In vitro validation of miR-9 and miR-124a expression patterns in neuronal differentiation of G2 cells. (A) Small RNA was extracted from G2 cells at 0, 2, 4, and 6 days after neuronal induction by the withdrawal of doxycycline. Quantitative RT-PCR analysis showed that the endogenous mature miR-9 expression level was gradually increased following the induction of neuronal differentiation of G2 cells. In contrast, there was no significant change in the expression level of mature miR-124a during neurogenesis. U6 snRNA was used as an internal control. Results are expressed as the mean (SD) of triplicate experiments. (B) qRT-PCR analysis was performed to assess the expression level of an miR-124a target gene using specific primers for VAMP3, a putative target gene for miR-124a. Similar expression patterns of VAMP3 were detected at each neuronal differentiation time point in G2 cells. (C) The constructed CMV/Gluc/3×PT_miR-9 (or CMV/Gluc/3×PT_miR-124a) plasmid vector was transiently transfected into undifferentiated G2 cells, and Gaussia luciferase activity was measured at each neuronal differentiation time point in G2 cells.
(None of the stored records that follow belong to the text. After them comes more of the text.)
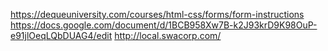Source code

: https://dequeuniversity.com/courses/html-css/forms/form-instructions
https://docs.google.com/document/d/1BCB958Xw7B-k2J93krD9K98OuP-e91jlOeqLQbDUAG4/edit
http://local.swacorp.com/
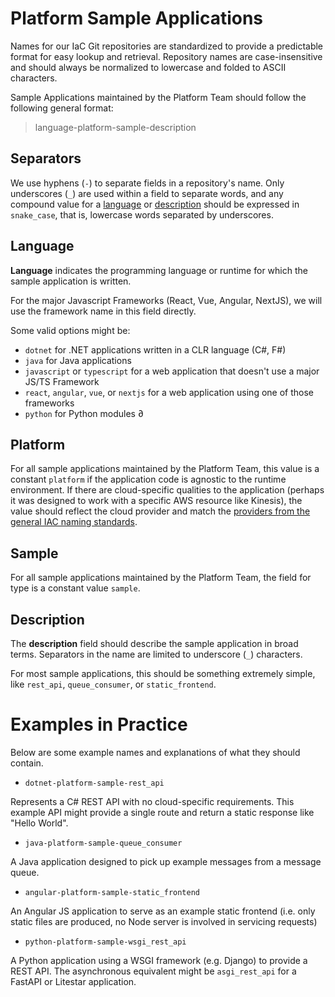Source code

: # Platform Sample Applications

Names for our IaC Git repositories are standardized to provide a predictable format for easy lookup and retrieval. Repository names are case-insensitive and should always be normalized to lowercase and folded to ASCII characters.

Sample Applications maintained by the Platform Team should follow the following general format:

> language-platform-sample-description

## Separators

We use hyphens (`-`) to separate fields in a repository's name. Only underscores (`_`) are used within a field to separate words, and any compound value for a [language](#language) or [description](#description) should be expressed in `snake_case`, that is, lowercase words separated by underscores.

## Language

**Language** indicates the programming language or runtime for which the sample application is written.

For the major Javascript Frameworks (React, Vue, Angular, NextJS), we will use the framework name in this field directly.

Some valid options might be:

- `dotnet` for .NET applications written in a CLR language (C#, F#)
- `java` for Java applications
- `javascript` or `typescript` for a web application that doesn't use a major JS/TS Framework
- `react`, `angular`, `vue`, or `nextjs` for a web application using one of those frameworks
- `python` for Python modules
∂
## Platform

For all sample applications maintained by the Platform Team, this value is a constant `platform` if the application code is agnostic to the runtime environment. If there are cloud-specific qualities to the application (perhaps it was designed to work with a specific AWS resource like Kinesis), the value should reflect the cloud provider and match the [providers from the general IAC naming standards](./iac-repository-names.md#provider).

## Sample

For all sample applications maintained by the Platform Team, the field for type is a constant value `sample`.

## Description

The **description** field should describe the sample application in broad terms. Separators in the name are limited to underscore (`_`) characters.

For most sample applications, this should be something extremely simple, like `rest_api`, `queue_consumer`, or `static_frontend`.

# Examples in Practice

Below are some example names and explanations of what they should contain.

- `dotnet-platform-sample-rest_api`

Represents a C# REST API with no cloud-specific requirements. This example API might provide a single route and return a static response like "Hello World".

- `java-platform-sample-queue_consumer`

A Java application designed to pick up example messages from a message queue.

- `angular-platform-sample-static_frontend`

An Angular JS application to serve as an example static frontend (i.e. only static files are produced, no Node server is involved in servicing requests)

- `python-platform-sample-wsgi_rest_api`

A Python application using a WSGI framework (e.g. Django) to provide a REST API. The asynchronous equivalent might be `asgi_rest_api` for a FastAPI or Litestar application.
A gradual decrease in the level of Gaussia luciferase was found in the treatment group of CMV/Gluc/3×PT_miR-9, due to the increase in expression of miRNA-9 during neuronal differentiation of G2 cells. CMV/Gluc/3×PT_miR-124a-treated G2 cells showed similar activity levels of Gaussia luciferase until 2 days after neuronal differentiation. (^*P < 0.05, ^**P < 0.01).

Fig. 4

In vivo monitoring of miR-9 (or miR-124a) expression levels during the progression of neuronal differentiation of G2 cells in nude mice. (A and B) CMV/Gluc/3×PT_miR-9 and CMV-Fluc (firefly luciferase vector regulated by CMV promoter) were co-transfected into undifferentiated G2 cells, and harvested G2 cells were incorporated into a pre-wetted PLLA scaffold. To induce neuronal differentiation, G2 cells were resuspended with PBS buffer without doxycycline. As soon as the G2 cell/PLLA complex was surgically implanted into the thighs of mice, the in vivo Gaussia luciferase signal was visualized and showed that a more strongly decreased signal was present in the group with induced neuronal differentiation in the right thigh of the mice, compared to that in the undifferentiated group (left thigh). In contrast, CMV/Gluc/3×PT_miR-124a-transfected G2 cells inside the PLLA scaffold in nude mice showed similar Gaussia luciferase signals between undifferentiated and differentiated G2 cells until 2 days after neuronal differentiation. Firefly luciferase signal was used to detect the survival of G2 cells for an in vivo normalization study. (C) Quantitative ROI data acquired from bioluminescence image results showed a continuously decreasing pattern for the ratio value between undifferentiated (Undiff.) and differentiated (Diff.) groups in CMV/Gluc/3×PT_miR-9-transfected G2 cells at 3 days, compared to that of CMV/Gluc/3×PT_miR-124a-transfected G2 cells (^*P < 0.05, ^**P < 0.01).